> _Records for this exercise_
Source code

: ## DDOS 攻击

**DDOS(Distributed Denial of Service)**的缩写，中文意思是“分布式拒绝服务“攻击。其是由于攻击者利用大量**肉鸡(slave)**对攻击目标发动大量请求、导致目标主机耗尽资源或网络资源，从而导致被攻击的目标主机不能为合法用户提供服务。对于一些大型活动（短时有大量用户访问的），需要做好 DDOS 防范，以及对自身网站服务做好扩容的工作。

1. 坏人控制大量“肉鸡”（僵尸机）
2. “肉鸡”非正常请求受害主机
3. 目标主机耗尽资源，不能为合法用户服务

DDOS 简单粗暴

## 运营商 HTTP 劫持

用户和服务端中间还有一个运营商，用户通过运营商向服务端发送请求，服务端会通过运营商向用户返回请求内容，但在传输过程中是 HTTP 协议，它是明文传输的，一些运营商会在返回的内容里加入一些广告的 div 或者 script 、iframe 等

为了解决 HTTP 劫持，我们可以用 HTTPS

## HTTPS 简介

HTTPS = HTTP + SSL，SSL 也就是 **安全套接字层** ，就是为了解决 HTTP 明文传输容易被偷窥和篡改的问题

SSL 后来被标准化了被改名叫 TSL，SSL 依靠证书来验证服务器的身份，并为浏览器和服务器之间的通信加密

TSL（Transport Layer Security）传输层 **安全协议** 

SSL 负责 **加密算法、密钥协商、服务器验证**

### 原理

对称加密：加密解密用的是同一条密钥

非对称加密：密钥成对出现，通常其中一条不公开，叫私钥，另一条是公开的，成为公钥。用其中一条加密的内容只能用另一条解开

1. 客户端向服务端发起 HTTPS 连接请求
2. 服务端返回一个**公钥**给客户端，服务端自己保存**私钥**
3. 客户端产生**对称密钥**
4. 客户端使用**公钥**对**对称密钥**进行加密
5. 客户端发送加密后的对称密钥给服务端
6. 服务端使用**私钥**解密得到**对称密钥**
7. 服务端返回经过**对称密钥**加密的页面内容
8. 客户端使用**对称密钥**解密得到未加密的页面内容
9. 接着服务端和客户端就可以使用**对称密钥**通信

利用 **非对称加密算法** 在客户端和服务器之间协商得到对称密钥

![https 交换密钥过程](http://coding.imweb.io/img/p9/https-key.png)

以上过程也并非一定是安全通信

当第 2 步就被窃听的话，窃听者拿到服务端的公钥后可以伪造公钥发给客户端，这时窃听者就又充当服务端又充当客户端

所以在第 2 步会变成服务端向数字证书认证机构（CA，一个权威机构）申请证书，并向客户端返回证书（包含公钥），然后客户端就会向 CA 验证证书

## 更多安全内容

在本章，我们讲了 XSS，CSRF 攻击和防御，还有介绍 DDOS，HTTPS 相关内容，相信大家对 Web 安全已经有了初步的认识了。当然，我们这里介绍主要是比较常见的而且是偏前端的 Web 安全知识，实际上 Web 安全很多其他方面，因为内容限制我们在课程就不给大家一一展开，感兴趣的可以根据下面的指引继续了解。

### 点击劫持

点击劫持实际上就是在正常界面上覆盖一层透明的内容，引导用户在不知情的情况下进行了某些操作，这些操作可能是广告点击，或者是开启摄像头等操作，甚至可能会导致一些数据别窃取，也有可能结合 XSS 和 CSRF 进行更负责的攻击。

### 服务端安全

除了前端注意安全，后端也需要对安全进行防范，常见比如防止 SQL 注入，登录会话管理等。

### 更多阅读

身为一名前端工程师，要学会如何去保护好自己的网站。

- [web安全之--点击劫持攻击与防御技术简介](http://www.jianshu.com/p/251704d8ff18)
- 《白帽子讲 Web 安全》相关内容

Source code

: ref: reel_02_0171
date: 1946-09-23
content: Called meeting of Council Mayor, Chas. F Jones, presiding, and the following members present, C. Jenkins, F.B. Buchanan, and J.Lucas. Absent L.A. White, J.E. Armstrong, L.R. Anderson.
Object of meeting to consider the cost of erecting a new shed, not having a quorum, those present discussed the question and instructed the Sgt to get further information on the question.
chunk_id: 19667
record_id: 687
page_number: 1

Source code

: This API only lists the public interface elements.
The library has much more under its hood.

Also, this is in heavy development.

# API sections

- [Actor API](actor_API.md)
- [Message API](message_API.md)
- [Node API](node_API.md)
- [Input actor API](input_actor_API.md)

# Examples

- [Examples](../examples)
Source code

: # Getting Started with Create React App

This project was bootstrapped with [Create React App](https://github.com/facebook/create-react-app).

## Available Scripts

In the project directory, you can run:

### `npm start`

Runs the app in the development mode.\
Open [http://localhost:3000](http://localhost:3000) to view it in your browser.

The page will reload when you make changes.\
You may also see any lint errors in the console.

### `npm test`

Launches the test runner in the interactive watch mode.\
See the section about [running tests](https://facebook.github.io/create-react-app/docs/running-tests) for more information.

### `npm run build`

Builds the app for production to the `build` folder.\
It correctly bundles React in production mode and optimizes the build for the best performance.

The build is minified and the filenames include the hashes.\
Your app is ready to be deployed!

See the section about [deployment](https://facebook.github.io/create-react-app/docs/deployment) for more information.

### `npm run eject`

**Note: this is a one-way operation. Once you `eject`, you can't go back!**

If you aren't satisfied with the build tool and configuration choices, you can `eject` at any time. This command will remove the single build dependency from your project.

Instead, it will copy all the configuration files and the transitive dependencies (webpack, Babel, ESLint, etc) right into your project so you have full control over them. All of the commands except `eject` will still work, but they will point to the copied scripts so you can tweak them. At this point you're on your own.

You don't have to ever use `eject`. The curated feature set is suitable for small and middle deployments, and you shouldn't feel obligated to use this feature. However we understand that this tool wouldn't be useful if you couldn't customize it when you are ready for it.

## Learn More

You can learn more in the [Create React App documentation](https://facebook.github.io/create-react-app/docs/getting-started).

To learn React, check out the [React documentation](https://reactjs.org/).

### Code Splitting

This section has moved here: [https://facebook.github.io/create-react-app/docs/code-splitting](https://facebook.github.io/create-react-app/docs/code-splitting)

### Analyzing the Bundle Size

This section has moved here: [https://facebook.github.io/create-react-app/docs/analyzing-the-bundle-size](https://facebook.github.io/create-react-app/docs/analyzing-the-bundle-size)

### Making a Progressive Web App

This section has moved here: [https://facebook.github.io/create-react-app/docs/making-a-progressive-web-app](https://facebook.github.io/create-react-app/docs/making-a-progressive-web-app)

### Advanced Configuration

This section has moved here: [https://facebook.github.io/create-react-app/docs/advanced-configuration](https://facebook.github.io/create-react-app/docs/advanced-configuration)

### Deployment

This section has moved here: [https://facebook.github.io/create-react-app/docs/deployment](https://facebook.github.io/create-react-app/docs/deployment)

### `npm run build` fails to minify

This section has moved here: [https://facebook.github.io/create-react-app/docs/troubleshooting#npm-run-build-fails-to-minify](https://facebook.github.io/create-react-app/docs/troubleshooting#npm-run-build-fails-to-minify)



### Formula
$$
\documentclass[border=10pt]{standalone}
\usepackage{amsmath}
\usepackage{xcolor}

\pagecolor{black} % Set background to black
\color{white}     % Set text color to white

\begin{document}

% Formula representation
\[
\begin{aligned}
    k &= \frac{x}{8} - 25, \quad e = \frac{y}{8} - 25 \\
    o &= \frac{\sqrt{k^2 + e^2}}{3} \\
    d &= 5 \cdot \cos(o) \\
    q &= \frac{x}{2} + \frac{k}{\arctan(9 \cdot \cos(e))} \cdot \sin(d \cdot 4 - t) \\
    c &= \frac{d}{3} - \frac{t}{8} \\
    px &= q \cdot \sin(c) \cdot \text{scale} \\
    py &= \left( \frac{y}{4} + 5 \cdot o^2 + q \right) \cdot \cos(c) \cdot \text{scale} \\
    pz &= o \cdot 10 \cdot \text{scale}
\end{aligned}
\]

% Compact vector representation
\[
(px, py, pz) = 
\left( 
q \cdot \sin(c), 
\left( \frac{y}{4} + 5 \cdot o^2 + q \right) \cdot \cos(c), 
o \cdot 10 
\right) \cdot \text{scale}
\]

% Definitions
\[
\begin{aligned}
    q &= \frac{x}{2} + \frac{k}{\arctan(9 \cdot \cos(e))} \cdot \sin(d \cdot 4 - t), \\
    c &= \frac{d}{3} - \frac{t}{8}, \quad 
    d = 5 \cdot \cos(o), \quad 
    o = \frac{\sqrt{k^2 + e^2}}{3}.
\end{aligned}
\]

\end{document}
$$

* * *

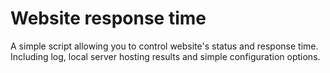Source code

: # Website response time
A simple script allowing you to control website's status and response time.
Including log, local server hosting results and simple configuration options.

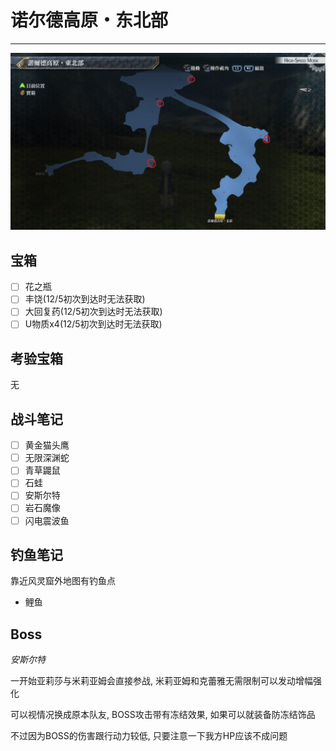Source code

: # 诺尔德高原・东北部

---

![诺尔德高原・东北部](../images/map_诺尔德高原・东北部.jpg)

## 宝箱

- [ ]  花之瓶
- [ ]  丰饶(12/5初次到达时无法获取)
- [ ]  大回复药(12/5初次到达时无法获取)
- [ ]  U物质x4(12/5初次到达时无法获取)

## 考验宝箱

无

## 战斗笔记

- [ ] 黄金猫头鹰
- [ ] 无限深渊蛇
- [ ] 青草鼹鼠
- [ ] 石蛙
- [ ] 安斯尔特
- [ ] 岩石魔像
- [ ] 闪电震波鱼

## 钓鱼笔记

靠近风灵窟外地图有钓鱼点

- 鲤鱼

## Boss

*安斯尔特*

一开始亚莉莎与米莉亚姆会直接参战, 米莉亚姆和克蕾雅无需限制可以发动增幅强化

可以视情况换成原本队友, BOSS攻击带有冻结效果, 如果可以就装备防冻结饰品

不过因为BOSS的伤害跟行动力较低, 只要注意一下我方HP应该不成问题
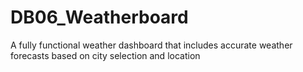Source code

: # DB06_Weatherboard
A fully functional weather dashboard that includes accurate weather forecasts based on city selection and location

> _Requirement_
Only a number is wanted here. How many lines in the material contain "production"?

> _Response area_
2